**REQUIRED WORK:** A single number is required: the count of lines in the records below that contain the word "templateMobile".

** Opening INPUT DATA block **

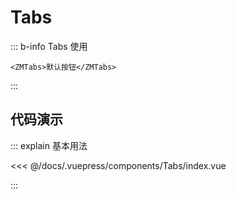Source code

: <!--
 * @abstract: JianJie
 * @version: 0.0.1
 * @Author: bhabgs
 * @Date: 2019-12-05 13:32:35
 * @LastEditors: bhabgs
 * @LastEditTime: 2019-12-05 15:54:19
 -->
# Tabs

::: b-info Tabs 使用

```vue
<ZMTabs>默认按钮</ZMTabs>
```

:::

## 代码演示

::: explain 基本用法

<templateMobile name="Tabs-index">

<<< @/docs/.vuepress/components/Tabs/index.vue

</templateMobile>

:::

** Closing INPUT DATA block **

**ANSWER BOX:** 2